## Problem
Each line in the records that mentions the word "gestire" needs to be listed.

## Extracted data
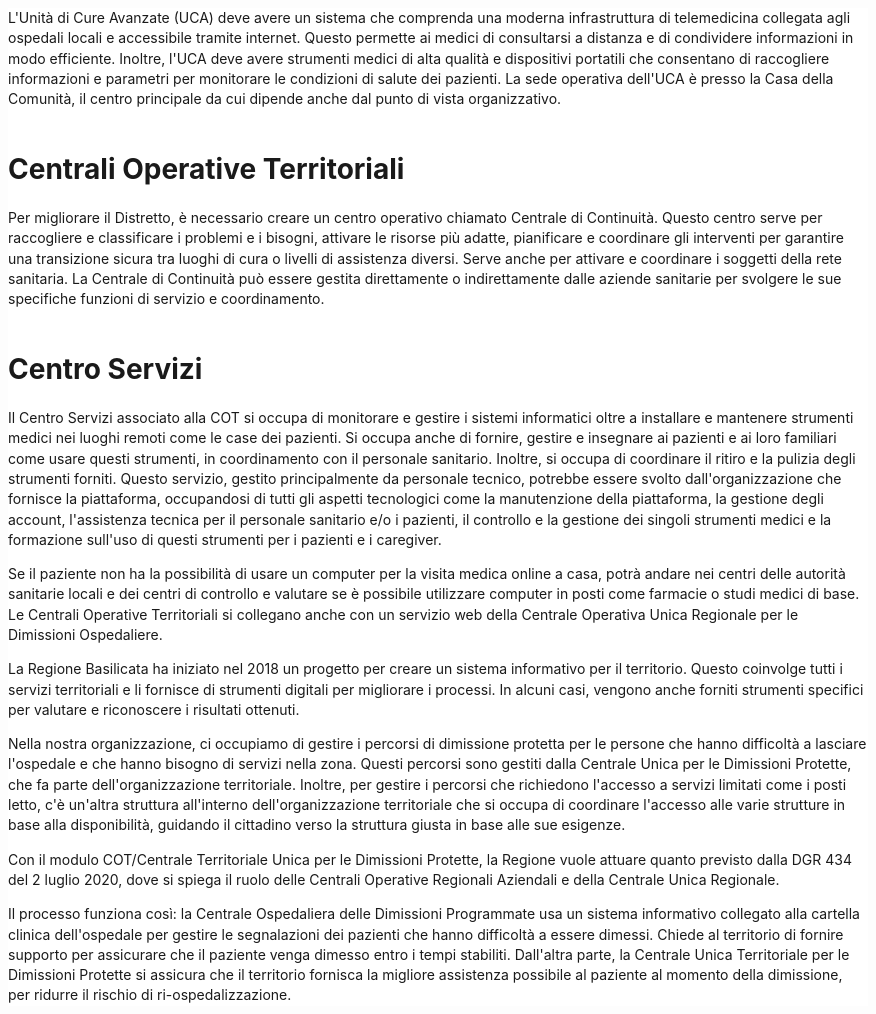 L'Unità di Cure Avanzate (UCA) deve avere un sistema che comprenda una moderna infrastruttura di telemedicina collegata agli ospedali locali e accessibile tramite internet. Questo permette ai medici di consultarsi a distanza e di condividere informazioni in modo efficiente. Inoltre, l'UCA deve avere strumenti medici di alta qualità e dispositivi portatili che consentano di raccogliere informazioni e parametri per monitorare le condizioni di salute dei pazienti. La sede operativa dell'UCA è presso la Casa della Comunità, il centro principale da cui dipende anche dal punto di vista organizzativo.

# Centrali Operative Territoriali
Per migliorare il Distretto, è necessario creare un centro operativo chiamato Centrale di Continuità. Questo centro serve per raccogliere e classificare i problemi e i bisogni, attivare le risorse più adatte, pianificare e coordinare gli interventi per garantire una transizione sicura tra luoghi di cura o livelli di assistenza diversi. Serve anche per attivare e coordinare i soggetti della rete sanitaria. La Centrale di Continuità può essere gestita direttamente o indirettamente dalle aziende sanitarie per svolgere le sue specifiche funzioni di servizio e coordinamento.

# Centro Servizi
Il Centro Servizi associato alla COT si occupa di monitorare e gestire i sistemi informatici oltre a installare e mantenere strumenti medici nei luoghi remoti come le case dei pazienti. Si occupa anche di fornire, gestire e insegnare ai pazienti e ai loro familiari come usare questi strumenti, in coordinamento con il personale sanitario. Inoltre, si occupa di coordinare il ritiro e la pulizia degli strumenti forniti. Questo servizio, gestito principalmente da personale tecnico, potrebbe essere svolto dall'organizzazione che fornisce la piattaforma, occupandosi di tutti gli aspetti tecnologici come la manutenzione della piattaforma, la gestione degli account, l'assistenza tecnica per il personale sanitario e/o i pazienti, il controllo e la gestione dei singoli strumenti medici e la formazione sull'uso di questi strumenti per i pazienti e i caregiver.

Se il paziente non ha la possibilità di usare un computer per la visita medica online a casa, potrà andare nei centri delle autorità sanitarie locali e dei centri di controllo e valutare se è possibile utilizzare computer in posti come farmacie o studi medici di base. Le Centrali Operative Territoriali si collegano anche con un servizio web della Centrale Operativa Unica Regionale per le Dimissioni Ospedaliere.

La Regione Basilicata ha iniziato nel 2018 un progetto per creare un sistema informativo per il territorio. Questo coinvolge tutti i servizi territoriali e li fornisce di strumenti digitali per migliorare i processi. In alcuni casi, vengono anche forniti strumenti specifici per valutare e riconoscere i risultati ottenuti.

Nella nostra organizzazione, ci occupiamo di gestire i percorsi di dimissione protetta per le persone che hanno difficoltà a lasciare l'ospedale e che hanno bisogno di servizi nella zona. Questi percorsi sono gestiti dalla Centrale Unica per le Dimissioni Protette, che fa parte dell'organizzazione territoriale. Inoltre, per gestire i percorsi che richiedono l'accesso a servizi limitati come i posti letto, c'è un'altra struttura all'interno dell'organizzazione territoriale che si occupa di coordinare l'accesso alle varie strutture in base alla disponibilità, guidando il cittadino verso la struttura giusta in base alle sue esigenze.

Con il modulo COT/Centrale Territoriale Unica per le Dimissioni Protette, la Regione vuole attuare quanto previsto dalla DGR 434 del 2 luglio 2020, dove si spiega il ruolo delle Centrali Operative Regionali Aziendali e della Centrale Unica Regionale.

Il processo funziona così: la Centrale Ospedaliera delle Dimissioni Programmate usa un sistema informativo collegato alla cartella clinica dell'ospedale per gestire le segnalazioni dei pazienti che hanno difficoltà a essere dimessi. Chiede al territorio di fornire supporto per assicurare che il paziente venga dimesso entro i tempi stabiliti. Dall'altra parte, la Centrale Unica Territoriale per le Dimissioni Protette si assicura che il territorio fornisca la migliore assistenza possibile al paziente al momento della dimissione, per ridurre il rischio di ri-ospedalizzazione.
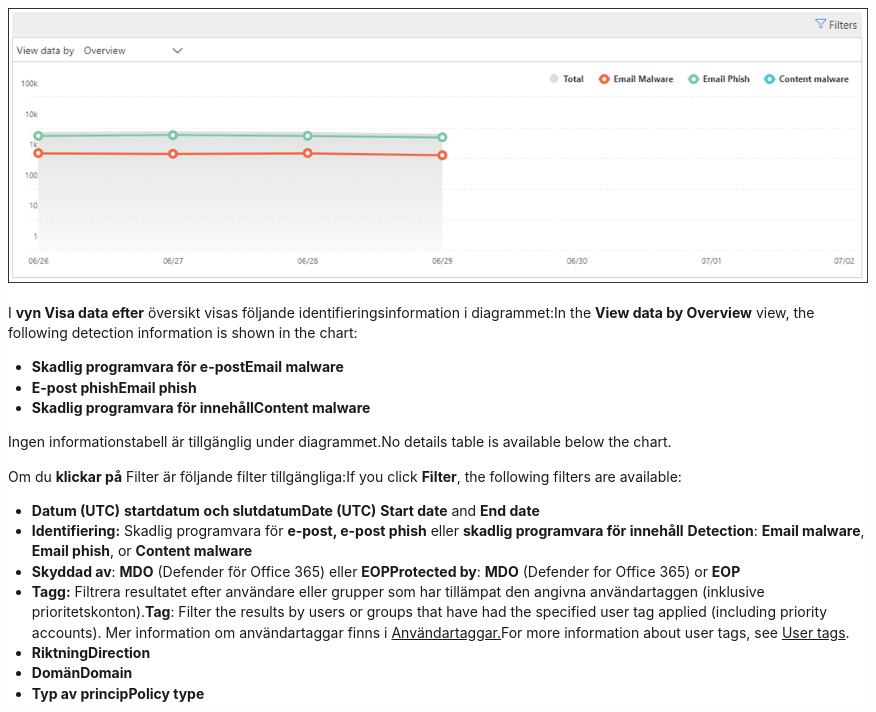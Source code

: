 ![Översiktsvy i rapporten om skydd mot hot](../../media/threat-protection-status-report-overview-view.png)

<span data-ttu-id="f82fd-458">I **vyn Visa data efter** översikt visas följande identifieringsinformation i diagrammet:</span><span class="sxs-lookup"><span data-stu-id="f82fd-458">In the **View data by Overview** view, the following detection information is shown in the chart:</span></span>

- <span data-ttu-id="f82fd-459">**Skadlig programvara för e-post**</span><span class="sxs-lookup"><span data-stu-id="f82fd-459">**Email malware**</span></span>
- <span data-ttu-id="f82fd-460">**E-post phish**</span><span class="sxs-lookup"><span data-stu-id="f82fd-460">**Email phish**</span></span>
- <span data-ttu-id="f82fd-461">**Skadlig programvara för innehåll**</span><span class="sxs-lookup"><span data-stu-id="f82fd-461">**Content malware**</span></span>

<span data-ttu-id="f82fd-462">Ingen informationstabell är tillgänglig under diagrammet.</span><span class="sxs-lookup"><span data-stu-id="f82fd-462">No details table is available below the chart.</span></span>

<span data-ttu-id="f82fd-463">Om du **klickar på** Filter är följande filter tillgängliga:</span><span class="sxs-lookup"><span data-stu-id="f82fd-463">If you click **Filter**, the following filters are available:</span></span>

- <span data-ttu-id="f82fd-464">**Datum (UTC)** **startdatum** **och slutdatum**</span><span class="sxs-lookup"><span data-stu-id="f82fd-464">**Date (UTC)** **Start date** and **End date**</span></span>
- <span data-ttu-id="f82fd-465">**Identifiering:** Skadlig programvara för **e-post, e-post phish** eller **skadlig programvara för innehåll** </span><span class="sxs-lookup"><span data-stu-id="f82fd-465">**Detection**: **Email malware**, **Email phish**, or **Content malware**</span></span>
- <span data-ttu-id="f82fd-466">**Skyddad av**: **MDO** (Defender för Office 365) eller **EOP**</span><span class="sxs-lookup"><span data-stu-id="f82fd-466">**Protected by**: **MDO** (Defender for Office 365) or **EOP**</span></span>
- <span data-ttu-id="f82fd-467">**Tagg:** Filtrera resultatet efter användare eller grupper som har tillämpat den angivna användartaggen (inklusive prioritetskonton).</span><span class="sxs-lookup"><span data-stu-id="f82fd-467">**Tag**: Filter the results by users or groups that have had the specified user tag applied (including priority accounts).</span></span> <span data-ttu-id="f82fd-468">Mer information om användartaggar finns i [Användartaggar.](user-tags.md)</span><span class="sxs-lookup"><span data-stu-id="f82fd-468">For more information about user tags, see [User tags](user-tags.md).</span></span>
- <span data-ttu-id="f82fd-469">**Riktning**</span><span class="sxs-lookup"><span data-stu-id="f82fd-469">**Direction**</span></span>
- <span data-ttu-id="f82fd-470">**Domän**</span><span class="sxs-lookup"><span data-stu-id="f82fd-470">**Domain**</span></span>
- <span data-ttu-id="f82fd-471">**Typ av princip**</span><span class="sxs-lookup"><span data-stu-id="f82fd-471">**Policy type**</span></span>


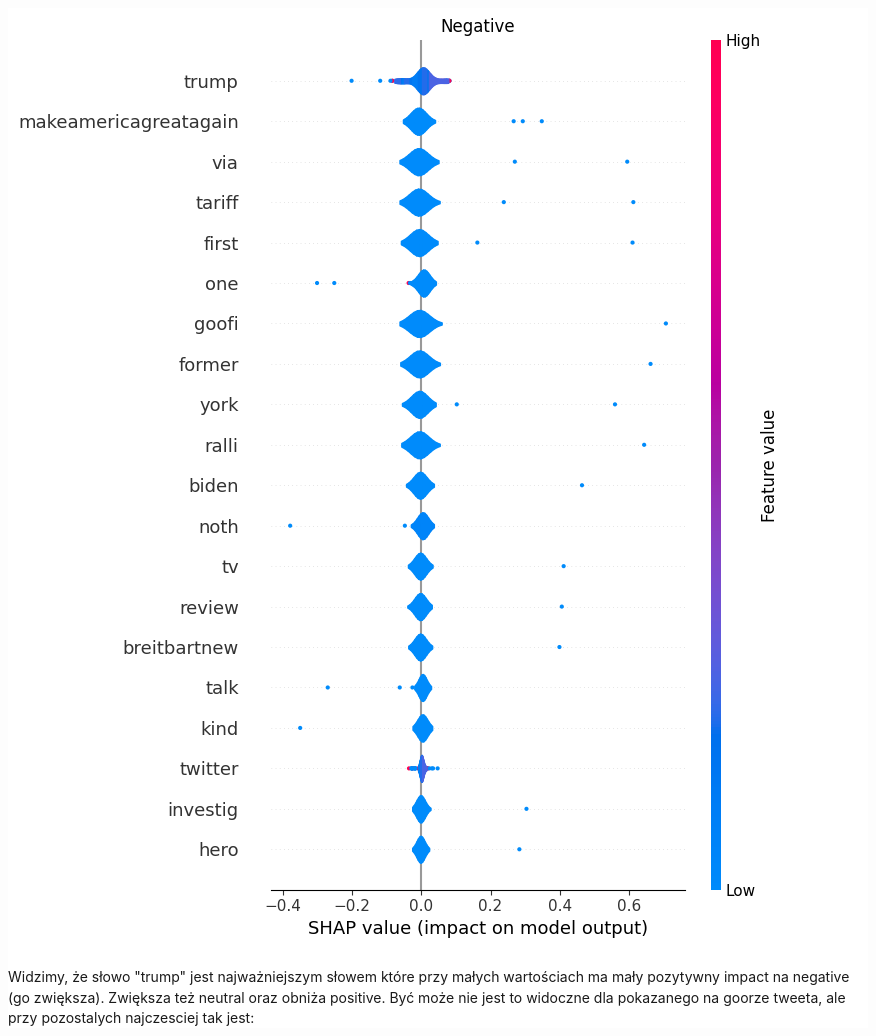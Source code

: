 
![](assets/violin_negative.png)

Widzimy, że słowo "trump" jest najważniejszym słowem które przy małych
wartościach ma mały pozytywny impact na negative (go zwiększa). Zwiększa
też neutral oraz obniża positive. Być może nie jest to widoczne dla
pokazanego na goorze tweeta, ale przy pozostalych najczesciej tak jest:
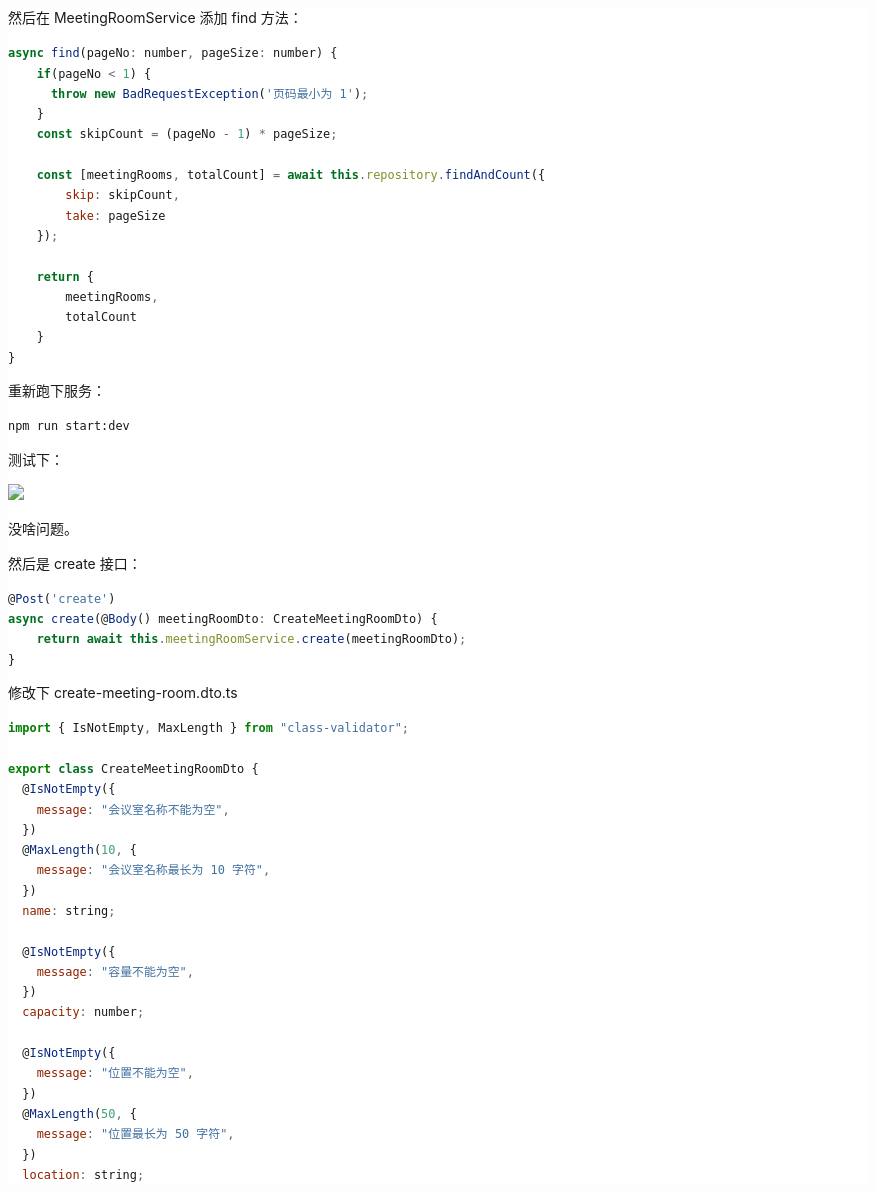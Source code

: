 然后在 MeetingRoomService 添加 find 方法：

```javascript
async find(pageNo: number, pageSize: number) {
    if(pageNo < 1) {
      throw new BadRequestException('页码最小为 1');
    }
    const skipCount = (pageNo - 1) * pageSize;

    const [meetingRooms, totalCount] = await this.repository.findAndCount({
        skip: skipCount,
        take: pageSize
    });

    return {
        meetingRooms,
        totalCount
    }
}
```

重新跑下服务：

```
npm run start:dev
```

测试下：

![](/nestjsCheats/image-3972.jpg)

没啥问题。

然后是 create 接口：

```javascript
@Post('create')
async create(@Body() meetingRoomDto: CreateMeetingRoomDto) {
    return await this.meetingRoomService.create(meetingRoomDto);
}
```

修改下 create-meeting-room.dto.ts

```javascript
import { IsNotEmpty, MaxLength } from "class-validator";

export class CreateMeetingRoomDto {
  @IsNotEmpty({
    message: "会议室名称不能为空",
  })
  @MaxLength(10, {
    message: "会议室名称最长为 10 字符",
  })
  name: string;

  @IsNotEmpty({
    message: "容量不能为空",
  })
  capacity: number;

  @IsNotEmpty({
    message: "位置不能为空",
  })
  @MaxLength(50, {
    message: "位置最长为 50 字符",
  })
  location: string;

```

## Reply
Il Centro Servizi associato alla COT si occupa di monitorare e gestire i sistemi informatici oltre a installare e mantenere strumenti medici nei luoghi remoti come le case dei pazienti. Si occupa anche di fornire, gestire e insegnare ai pazienti e ai loro familiari come usare questi strumenti, in coordinamento con il personale sanitario. Inoltre, si occupa di coordinare il ritiro e la pulizia degli strumenti forniti. Questo servizio, gestito principalmente da personale tecnico, potrebbe essere svolto dall'organizzazione che fornisce la piattaforma, occupandosi di tutti gli aspetti tecnologici come la manutenzione della piattaforma, la gestione degli account, l'assistenza tecnica per il personale sanitario e/o i pazienti, il controllo e la gestione dei singoli strumenti medici e la formazione sull'uso di questi strumenti per i pazienti e i caregiver.
Nella nostra organizzazione, ci occupiamo di gestire i percorsi di dimissione protetta per le persone che hanno difficoltà a lasciare l'ospedale e che hanno bisogno di servizi nella zona. Questi percorsi sono gestiti dalla Centrale Unica per le Dimissioni Protette, che fa parte dell'organizzazione territoriale. Inoltre, per gestire i percorsi che richiedono l'accesso a servizi limitati come i posti letto, c'è un'altra struttura all'interno dell'organizzazione territoriale che si occupa di coordinare l'accesso alle varie strutture in base alla disponibilità, guidando il cittadino verso la struttura giusta in base alle sue esigenze.
Il processo funziona così: la Centrale Ospedaliera delle Dimissioni Programmate usa un sistema informativo collegato alla cartella clinica dell'ospedale per gestire le segnalazioni dei pazienti che hanno difficoltà a essere dimessi. Chiede al territorio di fornire supporto per assicurare che il paziente venga dimesso entro i tempi stabiliti. Dall'altra parte, la Centrale Unica Territoriale per le Dimissioni Protette si assicura che il territorio fornisca la migliore assistenza possibile al paziente al momento della dimissione, per ridurre il rischio di ri-ospedalizzazione.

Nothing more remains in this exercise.